- _YOUR INSTRUCTIONS_:
What is needed is an exact copy of all the entries below.

- _DATA SHOWN_:

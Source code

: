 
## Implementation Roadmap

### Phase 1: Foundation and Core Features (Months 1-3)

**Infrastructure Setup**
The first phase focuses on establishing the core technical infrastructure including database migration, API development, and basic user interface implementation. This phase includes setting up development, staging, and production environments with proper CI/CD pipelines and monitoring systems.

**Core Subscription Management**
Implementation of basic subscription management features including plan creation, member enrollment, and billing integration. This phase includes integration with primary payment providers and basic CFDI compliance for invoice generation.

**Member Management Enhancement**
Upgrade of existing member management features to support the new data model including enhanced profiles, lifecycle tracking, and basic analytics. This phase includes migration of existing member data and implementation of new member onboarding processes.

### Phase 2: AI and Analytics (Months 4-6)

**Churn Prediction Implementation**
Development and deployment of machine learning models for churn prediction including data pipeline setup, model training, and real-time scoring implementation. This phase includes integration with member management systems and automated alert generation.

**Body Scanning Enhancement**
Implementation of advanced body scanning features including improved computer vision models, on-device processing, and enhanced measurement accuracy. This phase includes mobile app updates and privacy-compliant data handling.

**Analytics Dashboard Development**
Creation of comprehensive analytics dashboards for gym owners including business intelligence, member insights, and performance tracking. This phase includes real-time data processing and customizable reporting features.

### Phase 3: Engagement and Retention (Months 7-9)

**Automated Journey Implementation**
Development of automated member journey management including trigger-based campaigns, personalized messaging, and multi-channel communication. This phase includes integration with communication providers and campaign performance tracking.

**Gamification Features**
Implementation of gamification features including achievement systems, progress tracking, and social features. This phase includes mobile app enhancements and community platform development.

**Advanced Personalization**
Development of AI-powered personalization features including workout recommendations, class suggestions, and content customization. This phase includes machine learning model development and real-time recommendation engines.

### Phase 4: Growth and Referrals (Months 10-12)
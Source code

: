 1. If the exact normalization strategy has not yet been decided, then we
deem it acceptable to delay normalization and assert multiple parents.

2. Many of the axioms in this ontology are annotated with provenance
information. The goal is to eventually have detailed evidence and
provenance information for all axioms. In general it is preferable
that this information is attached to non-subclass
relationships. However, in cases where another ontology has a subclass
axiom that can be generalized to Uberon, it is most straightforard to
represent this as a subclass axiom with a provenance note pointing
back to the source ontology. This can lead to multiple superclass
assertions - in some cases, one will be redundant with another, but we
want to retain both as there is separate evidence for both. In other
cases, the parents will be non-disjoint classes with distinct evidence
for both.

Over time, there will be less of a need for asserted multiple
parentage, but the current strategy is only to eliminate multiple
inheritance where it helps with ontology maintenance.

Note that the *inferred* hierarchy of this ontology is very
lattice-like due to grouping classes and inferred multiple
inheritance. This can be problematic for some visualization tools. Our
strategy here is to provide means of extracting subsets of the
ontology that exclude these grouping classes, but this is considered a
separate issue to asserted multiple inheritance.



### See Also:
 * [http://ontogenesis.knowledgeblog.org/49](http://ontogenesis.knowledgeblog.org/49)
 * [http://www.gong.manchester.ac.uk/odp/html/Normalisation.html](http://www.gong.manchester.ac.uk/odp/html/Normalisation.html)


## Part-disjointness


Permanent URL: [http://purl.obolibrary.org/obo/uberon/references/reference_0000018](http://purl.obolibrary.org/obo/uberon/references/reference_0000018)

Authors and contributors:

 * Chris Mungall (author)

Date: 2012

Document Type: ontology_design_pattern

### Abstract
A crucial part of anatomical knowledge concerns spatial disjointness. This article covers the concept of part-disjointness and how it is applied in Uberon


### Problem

- _EXERCISE RESULT_:
Source code

: 
## Implementation Roadmap

### Phase 1: Foundation and Core Features (Months 1-3)

**Infrastructure Setup**
The first phase focuses on establishing the core technical infrastructure including database migration, API development, and basic user interface implementation. This phase includes setting up development, staging, and production environments with proper CI/CD pipelines and monitoring systems.

**Core Subscription Management**
Implementation of basic subscription management features including plan creation, member enrollment, and billing integration. This phase includes integration with primary payment providers and basic CFDI compliance for invoice generation.

**Member Management Enhancement**
Upgrade of existing member management features to support the new data model including enhanced profiles, lifecycle tracking, and basic analytics. This phase includes migration of existing member data and implementation of new member onboarding processes.

### Phase 2: AI and Analytics (Months 4-6)

**Churn Prediction Implementation**
Development and deployment of machine learning models for churn prediction including data pipeline setup, model training, and real-time scoring implementation. This phase includes integration with member management systems and automated alert generation.

**Body Scanning Enhancement**
Implementation of advanced body scanning features including improved computer vision models, on-device processing, and enhanced measurement accuracy. This phase includes mobile app updates and privacy-compliant data handling.

**Analytics Dashboard Development**
Creation of comprehensive analytics dashboards for gym owners including business intelligence, member insights, and performance tracking. This phase includes real-time data processing and customizable reporting features.

### Phase 3: Engagement and Retention (Months 7-9)

**Automated Journey Implementation**
Development of automated member journey management including trigger-based campaigns, personalized messaging, and multi-channel communication. This phase includes integration with communication providers and campaign performance tracking.

**Gamification Features**
Implementation of gamification features including achievement systems, progress tracking, and social features. This phase includes mobile app enhancements and community platform development.

**Advanced Personalization**
Development of AI-powered personalization features including workout recommendations, class suggestions, and content customization. This phase includes machine learning model development and real-time recommendation engines.

### Phase 4: Growth and Referrals (Months 10-12)
Source code

: 1. If the exact normalization strategy has not yet been decided, then we
deem it acceptable to delay normalization and assert multiple parents.

2. Many of the axioms in this ontology are annotated with provenance
information. The goal is to eventually have detailed evidence and
provenance information for all axioms. In general it is preferable
that this information is attached to non-subclass
relationships. However, in cases where another ontology has a subclass
axiom that can be generalized to Uberon, it is most straightforard to
represent this as a subclass axiom with a provenance note pointing
back to the source ontology. This can lead to multiple superclass
assertions - in some cases, one will be redundant with another, but we
want to retain both as there is separate evidence for both. In other
cases, the parents will be non-disjoint classes with distinct evidence
for both.

Over time, there will be less of a need for asserted multiple
parentage, but the current strategy is only to eliminate multiple
inheritance where it helps with ontology maintenance.

Note that the *inferred* hierarchy of this ontology is very
lattice-like due to grouping classes and inferred multiple
inheritance. This can be problematic for some visualization tools. Our
strategy here is to provide means of extracting subsets of the
ontology that exclude these grouping classes, but this is considered a
separate issue to asserted multiple inheritance.



### See Also:
 * [http://ontogenesis.knowledgeblog.org/49](http://ontogenesis.knowledgeblog.org/49)
 * [http://www.gong.manchester.ac.uk/odp/html/Normalisation.html](http://www.gong.manchester.ac.uk/odp/html/Normalisation.html)


## Part-disjointness


Permanent URL: [http://purl.obolibrary.org/obo/uberon/references/reference_0000018](http://purl.obolibrary.org/obo/uberon/references/reference_0000018)

Authors and contributors:

 * Chris Mungall (author)

Date: 2012

Document Type: ontology_design_pattern

### Abstract
A crucial part of anatomical knowledge concerns spatial disjointness. This article covers the concept of part-disjointness and how it is applied in Uberon


### Problem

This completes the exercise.